All entries are to be copied verbatim, while the pictures stay out.

*Records shown*.
--------------------

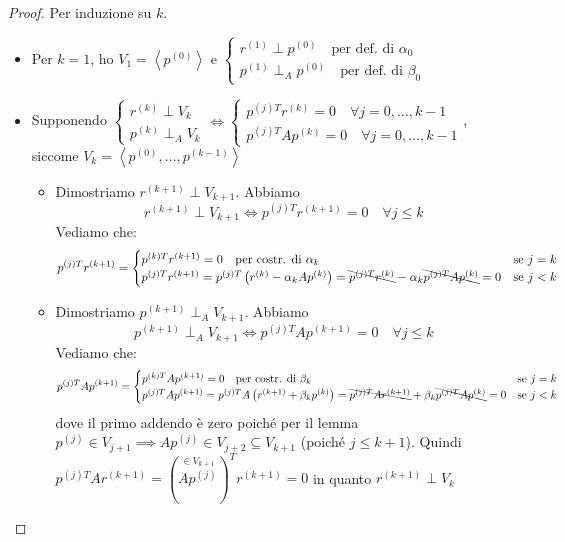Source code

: \documentclass[a4paper,10pt]{article}
\theoremstyle{definition}
\theoremstyle{indentdefinition}
\theoremstyle{indenttheorem}
\theoremstyle{myremark}
\theoremstyle{indentgeneral}
\theoremstyle{plain}
\theoremstyle{plain}
\begin{document}
\begin{proof}
Per induzione su $k$. 
\begin{itemize}
    \item Per $k=1$, ho $V_1=\left\langle p^{(0)} \right\rangle$ e $\begin{cases}
        r^{(1)}\perp p^{(0)} \quad\text{per def. di $\alpha_0$}\\
        p^{(1)}\perp_A p^{(0)} \quad\text{per def. di $\beta_0$}
    \end{cases}$ 
    \item Supponendo $\begin{cases}
        r^{(k)}\perp V_k \\
        p^{(k)}\perp_A V_k
    \end{cases}\iff \begin{cases}
        p^{(j)T}r^{(k)}=0\quad\forall j=0,\dots,k-1\\
        p^{(j)T}Ap^{(k)}=0\quad\forall j=0,\dots,k-1
    \end{cases}$, siccome $V_k=\left\langle p^{\left(0\right)},\ldots,p^{\left(k-1\right)}\right\rangle$
    
    \begin{itemize}
        \item Dimostriamo $r^{(k+1)}\perp V_{k+1}$. Abbiamo
        $$r^{(k+1)}\perp V_{k+1}\iff p^{(j)T}r^{(k+1)}=0 \quad\forall j\le k$$
        Vediamo che:
        \[
        p^{\left(j\right)T}r^{\left(k+1\right)}=\begin{cases}
        p^{\left(k\right)T}r^{\left(k+1\right)}=0 \quad \text{per costr. di $\alpha_k$} & \text{se }j=k\\
        p^{\left(j\right)T}r^{\left(k+1\right)}=p^{\left(j\right)T}\left(r^{\left(k\right)}-\alpha_{k}Ap^{\left(k\right)}\right)=\bcancel{p^{\left(j\right)T}r^{\left(k\right)}}-\alpha_{k}\bcancel{p^{\left(j\right)T}Ap^{\left(k\right)}}=0 & \text{se }j<k
        \end{cases}
        \]
        \item Dimostriamo $p^{(k+1)}\perp_A V_{k+1}$. Abbiamo
        $$p^{(k+1)}\perp_A V_{k+1}\iff p^{(j)T}Ap^{(k+1)}=0 \quad\forall j\le k$$
        Vediamo che:
        \[
        p^{\left(j\right)T}Ap^{\left(k+1\right)}=\begin{cases}
        p^{\left(k\right)T}Ap^{\left(k+1\right)}=0 \quad \text{per costr. di $\beta_k$} & \text{se }j=k\\
        p^{\left(j\right)T}Ap^{\left(k+1\right)}=p^{\left(j\right)T}A\left(r^{\left(k+1\right)}+\beta_{k}p^{\left(k\right)}\right)=\bcancel{p^{\left(j\right)T}Ar^{\left(k+1\right)}}+\beta_{k}\bcancel{p^{\left(j\right)T}Ap^{\left(k\right)}}=0 & \text{se }j<k
        \end{cases}
        \]
        dove il primo addendo è zero poiché per il lemma $p^{(j)}\in V_{j+1}\implies Ap^{(j)}\in V_{j+2}\subseteq V_{k+1}$ (poiché $j\le k+1$). Quindi $p^{\left(j\right)T}Ar^{\left(k+1\right)}=(\overset{\in V_{k+1}}{Ap^{(j)}})^Tr^{(k+1)}=0$ in quanto $r^{(k+1)}\perp V_k$
    \end{itemize}

    
\end{itemize}


\end{proof}
\end{document}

--------------------

*Written answer*.
Source code

: \documentclass[a4paper,10pt]{article}
\theoremstyle{definition}
\theoremstyle{indentdefinition}
\theoremstyle{indenttheorem}
\theoremstyle{myremark}
\theoremstyle{indentgeneral}
\theoremstyle{plain}
\theoremstyle{plain}
\begin{document}
\begin{proof}
Per induzione su $k$. 
\begin{itemize}
    \item Per $k=1$, ho $V_1=\left\langle p^{(0)} \right\rangle$ e $\begin{cases}
        r^{(1)}\perp p^{(0)} \quad\text{per def. di $\alpha_0$}\\
        p^{(1)}\perp_A p^{(0)} \quad\text{per def. di $\beta_0$}
    \end{cases}$ 
    \item Supponendo $\begin{cases}
        r^{(k)}\perp V_k \\
        p^{(k)}\perp_A V_k
    \end{cases}\iff \begin{cases}
        p^{(j)T}r^{(k)}=0\quad\forall j=0,\dots,k-1\\
        p^{(j)T}Ap^{(k)}=0\quad\forall j=0,\dots,k-1
    \end{cases}$, siccome $V_k=\left\langle p^{\left(0\right)},\ldots,p^{\left(k-1\right)}\right\rangle$
    
    \begin{itemize}
        \item Dimostriamo $r^{(k+1)}\perp V_{k+1}$. Abbiamo
        $$r^{(k+1)}\perp V_{k+1}\iff p^{(j)T}r^{(k+1)}=0 \quad\forall j\le k$$
        Vediamo che:
        \[
        p^{\left(j\right)T}r^{\left(k+1\right)}=\begin{cases}
        p^{\left(k\right)T}r^{\left(k+1\right)}=0 \quad \text{per costr. di $\alpha_k$} & \text{se }j=k\\
        p^{\left(j\right)T}r^{\left(k+1\right)}=p^{\left(j\right)T}\left(r^{\left(k\right)}-\alpha_{k}Ap^{\left(k\right)}\right)=\bcancel{p^{\left(j\right)T}r^{\left(k\right)}}-\alpha_{k}\bcancel{p^{\left(j\right)T}Ap^{\left(k\right)}}=0 & \text{se }j<k
        \end{cases}
        \]
        \item Dimostriamo $p^{(k+1)}\perp_A V_{k+1}$. Abbiamo
        $$p^{(k+1)}\perp_A V_{k+1}\iff p^{(j)T}Ap^{(k+1)}=0 \quad\forall j\le k$$
        Vediamo che:
        \[
        p^{\left(j\right)T}Ap^{\left(k+1\right)}=\begin{cases}
        p^{\left(k\right)T}Ap^{\left(k+1\right)}=0 \quad \text{per costr. di $\beta_k$} & \text{se }j=k\\
        p^{\left(j\right)T}Ap^{\left(k+1\right)}=p^{\left(j\right)T}A\left(r^{\left(k+1\right)}+\beta_{k}p^{\left(k\right)}\right)=\bcancel{p^{\left(j\right)T}Ar^{\left(k+1\right)}}+\beta_{k}\bcancel{p^{\left(j\right)T}Ap^{\left(k\right)}}=0 & \text{se }j<k
        \end{cases}
        \]
        dove il primo addendo è zero poiché per il lemma $p^{(j)}\in V_{j+1}\implies Ap^{(j)}\in V_{j+2}\subseteq V_{k+1}$ (poiché $j\le k+1$). Quindi $p^{\left(j\right)T}Ar^{\left(k+1\right)}=(\overset{\in V_{k+1}}{Ap^{(j)}})^Tr^{(k+1)}=0$ in quanto $r^{(k+1)}\perp V_k$
    \end{itemize}

    
\end{itemize}


\end{proof}
\end{document}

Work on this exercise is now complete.